I’ve revised this manuscript before, and more than once, but this stage of revision is very different, because my editor’s voice is in the process with me now. Her 18-page, single-spaced letter stays open while I work, and I revisit it again and again to determine whether I have answered the questions she has set for me.
I find this new stage of revision to be quite slow. Every change made has a ripple effect on the rest of the story: some ripples are minimal; others spread all the way to the end of the novel and into the series beyond.
I got stuck a couple of weeks ago on one of those big ripples, as I realized that a character’s nature was being violated by a plot line, and that it would come back to haunt me in the next book if I didn’t figure out how to a) change it or b) justify it. I tore my figurative hair out over that one, and more than once I muttered “No one cares. I’ll just leave it. It’s fine.” But they will, and I couldn’t, and it wasn’t.

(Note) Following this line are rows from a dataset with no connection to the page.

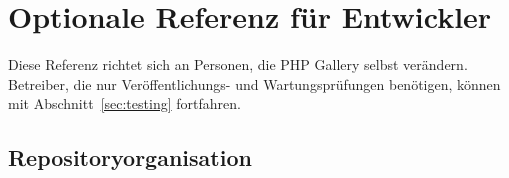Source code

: \documentclass[11pt,a4paper]{article}
\begin{document}

\section{Optionale Referenz für Entwickler}
\label{sec:development}

Diese Referenz richtet sich an Personen, die PHP Gallery selbst verändern.
Betreiber, die nur Veröffentlichungs- und Wartungsprüfungen benötigen, können
mit Abschnitt~\ref{sec:testing} fortfahren.

\subsection{Repositoryorganisation}
\end{document}
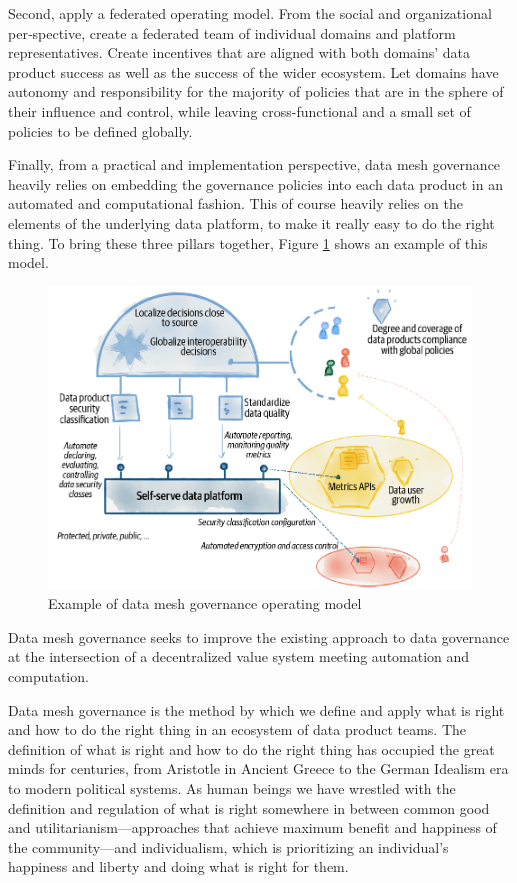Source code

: \documentclass[12pt, a4paper]{book}
\begin{document}
Second, apply a federated operating model. From the social and organizational per‐spective, create a federated team of individual domains and platform representatives. Create incentives that are aligned with both domains’ data product success as well as the success of the wider ecosystem. Let domains have autonomy and responsibility for the majority of policies that are in the sphere of their influence and control, while leaving cross-functional and a small set of policies to be defined globally.

Finally, from a practical and implementation perspective, data mesh governance heavily relies on embedding the governance policies into each data product in an automated and computational fashion. This of course heavily relies on the elements of the underlying data platform, to make it really easy to do the right thing. To bring these three pillars together, Figure \ref{DataGov} shows an example of this model.

\begin{figure}[h]
	\centering
	\includegraphics[width=12cm]{DataGov.png}
	\caption{Example of data mesh governance operating model}
	\label{DataGov}
\end{figure}

Data mesh governance seeks to improve the existing approach to data governance at the intersection of a decentralized value system meeting automation and computation.

Data mesh governance is the method by which we define and apply what is right and how to do the right thing in an ecosystem of data product teams. The definition of what is right and how to do the right thing has occupied the great minds for centuries, from Aristotle in Ancient Greece to the German Idealism era to modern political systems. As human beings we have wrestled with the definition and regulation of what is right somewhere in between common good and utilitarianism—approaches that achieve maximum benefit and happiness of the community—and individualism, which is prioritizing an individual’s happiness and liberty and doing what is right for them.
\end{document}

Immediately after sorting out that particular problem, I continued to revise, and not ten pages later I was snarled again, stuck in my own convoluted mess. I slapped the laptop shut in a fit of frustration on Friday night, and I may have said a few choice words to Rapunzel about just where she could go and what she could do. Yesterday, I got over it, and Rapunzel seemed eager to make it up to me, so we flew along together very nicely.
I have three hours carved out tonight for writing work, and I’m leaving the house to avoid distractions, so I’ll get ahead of my October goal. Good. Because if October was anything like September, I’m going to need a head start to get me across that 200-page finish line.